Dienstag, 23. September 2014

Der Zauber des Theaters


Während meiner Zeit hier in England hat es mich das erste Mal (seit der Schule) wieder ins Theater verschlagen.
Aber, wie ihr euch vielleicht schon vorstellen könnt, überkam mich nicht plötzlich die Lust, auf den Spuren Shakespeares zu wandeln. Nein, meine Gründe waren etwas fragwürdiger profaner: Wie es das Schicksal so wollte (denn wir wissen alle, was das Universum von Zufällen hält), spielt gerade im Moment Martin Freeman in London an den Trafalgar Studios in London in Richard III. 
Noch nie davon gehört? Ich auch nicht. Doch nachdem ich meine Hausaufgaben gemacht und das Stück pflichtbewusst gelesen hab, um an meinem großen Tag nicht nur zu gaffen und Bahnhof zu verstehen, kann ich euch eine kleine Zusammenfassung geben: Lord Richard von Gloucester, gespielt von Martin Freeman, ist nicht gerade der schönste Mann auf Erden (da war bestimmt einige Zeit in der Maske nötig) und ziemlich frustriert, denn sein Bruder Edward ist König, sein anderer Bruder George ist der nächste in der Thronfolge, und eine Frau hat er auch nicht, um sich die Zeit zu vertreiben.
Also entscheidet er, ein Bösewicht zu werden.
Hört sich erstmal nicht soo gefährlich an, aber Richard ist da ziemlich konsequent: erst lässt er seinen einen Bruder George ermorden, dann stirbt König Edward (womöglich der einzige im Stück, der eines halbwegs natürlichen Todes stirbt), sodass zwischen Richard und dem Thron nur Edwards Söhne stehen.
Was mit denen passiert könnt ihr euch dann wohl auch denken (falls nicht: die sterben auch).
Es sterben noch Massen anderer Leute, die den Thron auch nur schief ansehen, Richard wird König von England und am Ende siegt Richmond (Wer ist Richmond? Gute Frage, auf jeden Fall gewinnt er am Ende und endet die schreckliche Schreckensherrschaft Richards).
Das war’s in aller Kürze. Das Stück ist allerdings sehr spannend wenn man es denn erstmal verstanden hat und beruht im Großen und Ganzen auf der Wahrheit.
Ich bin also mit gemischten Gefühlen ins Theater gegangen: Vorfreude auf einen brillianten Schauspieler und ein Ticket in der 3. Reihe auf der einen Seite, die gruselige Vorstellung von Königen und Lords in Strumpfhosen auf der anderen.
Aber meine Ängste waren umsonst (Gott sei Dank, das wären verstörende zwei Stunden gewesen): das Theater war winzig und kuschlig, die Kulisse mit Telefonen und Fernsehern deutete eher weniger auf Strumpfhosen hin.

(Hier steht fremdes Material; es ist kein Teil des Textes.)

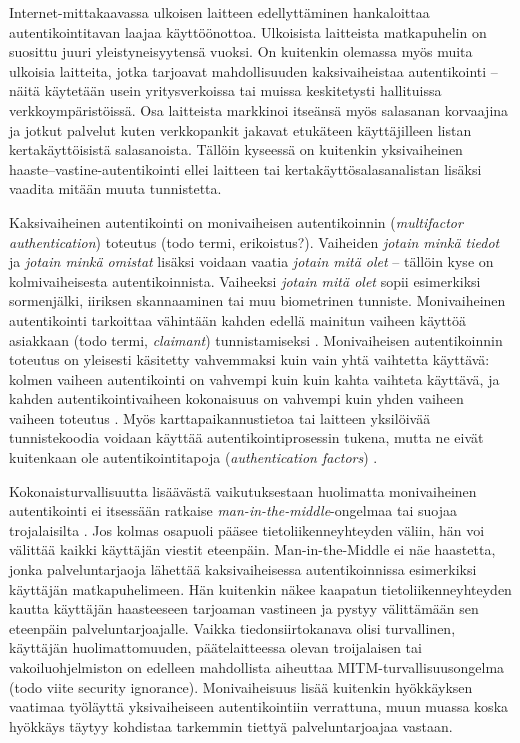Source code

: \documentclass[finnish,gradu]{tktltiki}
\begin{document}
  Internet-mittakaavassa ulkoisen laitteen edellyttäminen hankaloittaa autentikointitavan laajaa käyttöönottoa. Ulkoisista laitteista matkapuhelin on suosittu juuri yleistyneisyytensä vuoksi. On kuitenkin olemassa myös muita ulkoisia laitteita, jotka tarjoavat mahdollisuuden kaksivaiheistaa autentikointi -- näitä käytetään usein yritysverkoissa tai muissa keskitetysti hallituissa verkkoympäristöissä. Osa laitteista markkinoi itseänsä myös salasanan korvaajina ja jotkut palvelut kuten verkkopankit jakavat etukäteen käyttäjilleen listan kertakäyttöisistä salasanoista. Tällöin kyseessä on kuitenkin yksivaiheinen haaste--vastine-autentikointi ellei laitteen tai kertakäyttösalasanalistan lisäksi vaadita mitään muuta tunnistetta.

  Kaksivaiheinen autentikointi on monivaiheisen autentikoinnin (\emph{multifactor authentication}) toteutus (todo termi, erikoistus?).
  Vaiheiden \emph{jotain minkä tiedot} ja \emph{jotain minkä omistat} lisäksi voidaan vaatia \emph{jotain mitä olet} -- tällöin kyse on kolmivaiheisesta autentikoinnista. Vaiheeksi \emph{jotain mitä olet} sopii esimerkiksi sormenjälki, iiriksen skannaaminen tai muu biometrinen tunniste. Monivaiheinen autentikointi tarkoittaa vähintään kahden edellä mainitun vaiheen käyttöä asiakkaan (todo termi, \emph{claimant}) tunnistamiseksi \cite{NIST_SP800-63-1}. Monivaiheisen autentikoinnin toteutus on yleisesti käsitetty vahvemmaksi kuin vain yhtä vaihtetta käyttävä: kolmen vaiheen autentikointi on vahvempi kuin kuin kahta vaihteta käyttävä, ja kahden autentikointivaiheen kokonaisuus on vahvempi kuin yhden vaiheen vaiheen toteutus \cite{NIST_SP800-63-1}. Myös karttapaikannustietoa tai laitteen yksilöivää tunnistekoodia voidaan käyttää autentikointiprosessin tukena, mutta ne eivät kuitenkaan ole autentikointitapoja (\emph{authentication factors}) \cite{NIST_SP800-63-1}.

  Kokonaisturvallisuutta lisäävästä vaikutuksestaan huolimatta monivaiheinen autentikointi ei itsessään ratkaise \emph{man-in-the-middle}-ongelmaa tai suojaa trojalaisilta \cite{schneier_2factor_2005}. Jos kolmas osapuoli pääsee tietoliikenneyhteyden väliin, hän voi välittää kaikki käyttäjän viestit eteenpäin. Man-in-the-Middle ei näe haastetta, jonka palveluntarjaoja lähettää kaksivaiheisessa autentikoinnissa esimerkiksi käyttäjän matkapuhelimeen. Hän kuitenkin näkee kaapatun tietoliikenneyhteyden kautta käyttäjän haasteeseen tarjoaman vastineen ja pystyy välittämään sen eteenpäin palveluntarjoajalle. Vaikka tiedonsiirtokanava olisi turvallinen, käyttäjän huolimattomuuden, päätelaitteessa olevan troijalaisen tai vakoiluohjelmiston on edelleen mahdollista aiheuttaa MITM-turvallisuusongelma~\cite{schneier_2factor_2012} (todo viite security ignorance). Monivaiheisuus lisää kuitenkin hyökkäyksen vaatimaa työläyttä yksivaiheiseen autentikointiin verrattuna, muun muassa koska hyökkäys täytyy kohdistaa tarkemmin tiettyä palveluntarjoajaa vastaan.
\end{document}
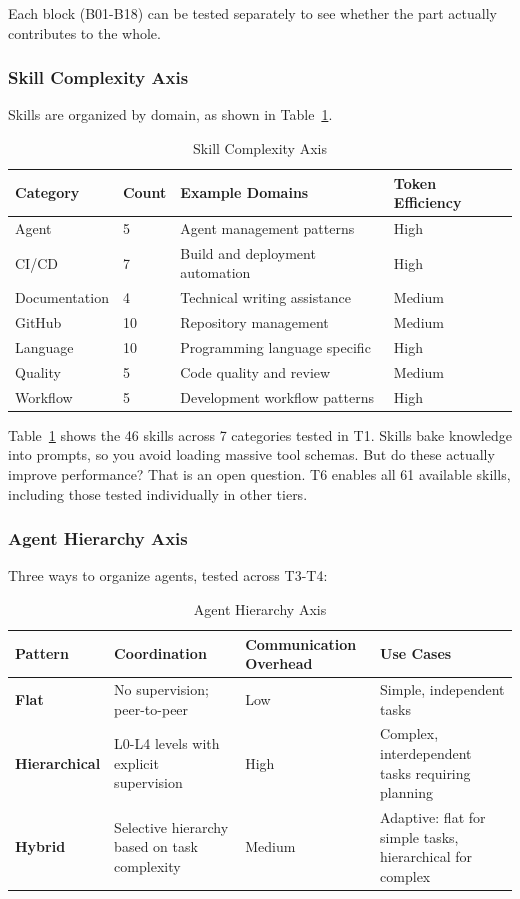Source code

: \documentclass[11pt]{article}
\begin{document}
Each block (B01-B18) can be tested separately to see whether the part actually
contributes to the whole.

\subsubsection{Skill Complexity Axis}

Skills are organized by domain, as shown in Table~\ref{tab:skill-complexity}.

\begin{table}[htbp]
\centering
\caption{Skill Complexity Axis}
\label{tab:skill-complexity}
\begin{tabularx}{\textwidth}{llXl}
\toprule
Category & Count & Example Domains & Token Efficiency \\
\midrule
Agent & 5 & Agent management patterns & High \\
CI/CD & 7 & Build and deployment automation & High \\
Documentation & 4 & Technical writing assistance & Medium \\
GitHub & 10 & Repository management & Medium \\
Language & 10 & Programming language specific & High \\
Quality & 5 & Code quality and review & Medium \\
Workflow & 5 & Development workflow patterns & High \\
\bottomrule
\end{tabularx}
\end{table}

Table~\ref{tab:skill-complexity} shows the 46 skills across 7 categories tested in T1. Skills bake knowledge into prompts, so
you avoid loading massive tool schemas. But do these actually improve
performance? That is an open question. T6 enables all 61 available skills, including those tested individually in other tiers.

\subsubsection{Agent Hierarchy Axis}

Three ways to organize agents, tested across T3-T4:


\begin{table}[htbp]
\centering
\caption{Agent Hierarchy Axis}
\begin{tabularx}{\textwidth}{lXXX}
\toprule
Pattern & Coordination & Communication Overhead & Use Cases \\
\midrule
\textbf{Flat} & No supervision; peer-to-peer & Low & Simple, independent tasks \\
\textbf{Hierarchical} & L0-L4 levels with explicit supervision & High & Complex, interdependent tasks requiring planning \\
\textbf{Hybrid} & Selective hierarchy based on task complexity & Medium & Adaptive: flat for simple tasks, hierarchical for complex \\
\bottomrule
\end{tabularx}
\end{table}
\end{document}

Und in der Tat erwartete mich eine eher moderne Interpretation des Stücks Shakespeares (gelten die Siebziger noch als Modern?). Und es war wunderbar.

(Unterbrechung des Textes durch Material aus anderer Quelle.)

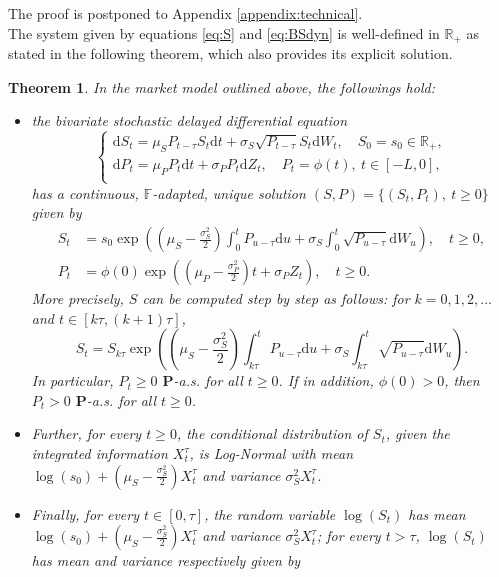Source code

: \documentclass[12pt,centertags,reqno]{amsart}
\numberwithin{equation}{section} \makeatletter
\newtheorem{theorem}{Theorem}[section]
\def \P {\mathbf P}
\def \R {\mathbb R}
\def \bF {\mathbb F}
\newcommand{\ud}{\mathrm d}
\begin{document}
The proof is postponed to Appendix \ref{appendix:technical}.\\
The system given by equations \eqref{eq:S} and \eqref{eq:BSdyn}
is well-defined in $\R_+$ as stated in the following theorem, which also provides its explicit solution.
\begin{theorem} \label{th:sol}
In the market model outlined above, the followings hold:
\begin{itemize}
\item[(i)] the bivariate stochastic delayed differential equation 
\begin{equation}\label{eq:Bivdyn}
\left\{
\begin{array}{ll}
\ud S_t = \mu_S P_{t-\tau} S_t \ud t+\sigma_S \sqrt{P_{t-\tau}}S_t\ud W_t, \quad  S_0=s_0 \in \R_+,  \\
\ud P_t =\mu_P P_t\ud t+\sigma_P P_t\ud Z_t, \quad P_t = \phi(t),\ t \in [-L,0], \\%
\end{array}
\right.
\end{equation}
has a continuous, $\bF$-adapted, unique solution $(S,P)=\{(S_t,P_t),\ t \geq 0\}$ given by
\begin{align}
S_t & =s_0\exp\left(\left(\mu_{S}-\frac{\sigma_{S}^{2}}{2}\right)\int_0^t P_{u-\tau} \ud u+\sigma_S \int_0^t \sqrt{P_{u-\tau}}\ud W_u\right),\quad t \ge 0,\label{eq:sol_S}\\
P_t & = \phi(0)\exp\left(\left(\mu_{P}-\frac{\sigma_{P}^{2}}{2}\right)t+\sigma_P Z_t\right), \quad t \ge 0. \label{eq:sol_P}
\end{align}
More precisely, $S$ can be computed step by step as follows: for $k=0,1,2,\ldots$ and $t \in [k\tau,(k+1)\tau]$,
\begin{equation} \label{eq:sol_S1} 
S_t  = S_{k\tau}\exp\left(\left(\mu_{S}-\frac{\sigma_{S}^{2}}{2}\right)\int_{k\tau}^t P_{u-\tau} \ud u+\sigma_S \int_ {k\tau}^t \sqrt{P_{u-\tau}}\ud W_u\right). 
\end{equation}
In particular, %
$P_t \ge 0$ $\P$-a.s. for all $t \geq 0$. If in addition, $\phi(0) > 0$, then $P_t > 0$ $\P$-a.s. for all $t \geq 0$.
\item [(ii)] Further, for every $t \ge 0$, the conditional distribution of $S_{t}$, given the integrated information $X_t^\tau$,
is Log-Normal with mean $\log \left(s_0\right) + \left(\mu_{S}-\frac{\sigma_{S}^{2}}{2}\right)X_t^\tau$ and variance $\sigma_{S}^{2}X_t^\tau$.
\item [(iii)] Finally, for every $t \in [0,\tau]$, the random variable $\log \left( S_t \right)$ has mean $\log \left(s_0\right) + \left(\mu_{S}-\frac{\sigma_{S}^{2}}{2}\right)X_t^\tau$ and variance $\sigma_{S}^{2}X_t^\tau$; for every $t > \tau$,  $\log \left(S_t\right)$ has mean and variance respectively given by

\end{itemize}
\end{theorem}
\end{document}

Die Schauspieler (nicht nur Martin Freeman) waren so brilliant, die Licht- und Toneffekte so genial und die Atmosphäre so gänsehautbereitend, dass ich zwei Wochen später im gleichen Stück saß – nur eine Reihe weiter vorne als zuvor. Und es war wieder einmalig.
Alles, was ich hier beschreiben könnte, würde es wohl nicht im Ansatz treffen, denn ein solches Zusammenspiel von allen Sinnen (ja, man konnte dank des exzessiven Qualmens Rauchens sogar etwas riechen und dank des noch exzessiveren Mordens inklusive Blutspritzens auch fühlen) kann man nicht mit Worten beschreiben – erst recht nicht schwarz auf weiß.

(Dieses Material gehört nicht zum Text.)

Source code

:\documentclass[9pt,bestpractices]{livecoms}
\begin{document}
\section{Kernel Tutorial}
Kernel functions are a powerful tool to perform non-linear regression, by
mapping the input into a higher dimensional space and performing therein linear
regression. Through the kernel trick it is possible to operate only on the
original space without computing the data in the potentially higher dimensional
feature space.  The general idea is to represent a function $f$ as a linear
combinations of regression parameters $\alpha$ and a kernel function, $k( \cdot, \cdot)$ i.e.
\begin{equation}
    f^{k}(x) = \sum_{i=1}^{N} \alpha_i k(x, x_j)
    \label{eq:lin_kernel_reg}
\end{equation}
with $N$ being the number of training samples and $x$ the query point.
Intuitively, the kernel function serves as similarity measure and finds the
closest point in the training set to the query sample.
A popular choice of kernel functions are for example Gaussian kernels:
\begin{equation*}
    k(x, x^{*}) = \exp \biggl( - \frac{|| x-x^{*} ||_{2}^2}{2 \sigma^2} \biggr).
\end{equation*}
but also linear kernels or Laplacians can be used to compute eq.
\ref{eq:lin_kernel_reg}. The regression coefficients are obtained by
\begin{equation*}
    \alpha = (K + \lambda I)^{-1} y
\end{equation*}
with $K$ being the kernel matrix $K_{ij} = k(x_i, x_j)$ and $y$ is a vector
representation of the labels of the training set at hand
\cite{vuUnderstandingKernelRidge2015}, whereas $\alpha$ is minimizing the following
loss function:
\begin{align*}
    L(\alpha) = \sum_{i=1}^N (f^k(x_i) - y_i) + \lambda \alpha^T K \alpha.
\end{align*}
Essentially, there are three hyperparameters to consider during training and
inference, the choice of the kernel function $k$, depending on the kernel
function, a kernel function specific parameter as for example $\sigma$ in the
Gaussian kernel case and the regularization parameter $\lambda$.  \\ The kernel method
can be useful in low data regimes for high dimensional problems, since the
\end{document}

Doch der Moment, der mir fast am meisten Gänsehaut bereitet hat, kam noch bevor der erste Schauspieler die Bühne betrat: dieser eine Moment, in dem plötzlich das ganze Theater still wird, in dem wie auf Knopfdruck alle Gespräche verstummen und in dem man die spannungsvolle Vorfreude fast greifen kann.
Das ist der Moment, der das Theater so besonders macht: es ist etwas Besonderes, man weiß nie so genau, was einen gleich erwartet, man kann nicht, wie bei einem Film den man schon mal gesehen hat voraussagen, wie eine Szene ablaufen wird.
Die Charaktere erwachen zum Leben.
Dieser eine Moment allein macht das Theater zu etwas Besonderem (+ Martin Freeman).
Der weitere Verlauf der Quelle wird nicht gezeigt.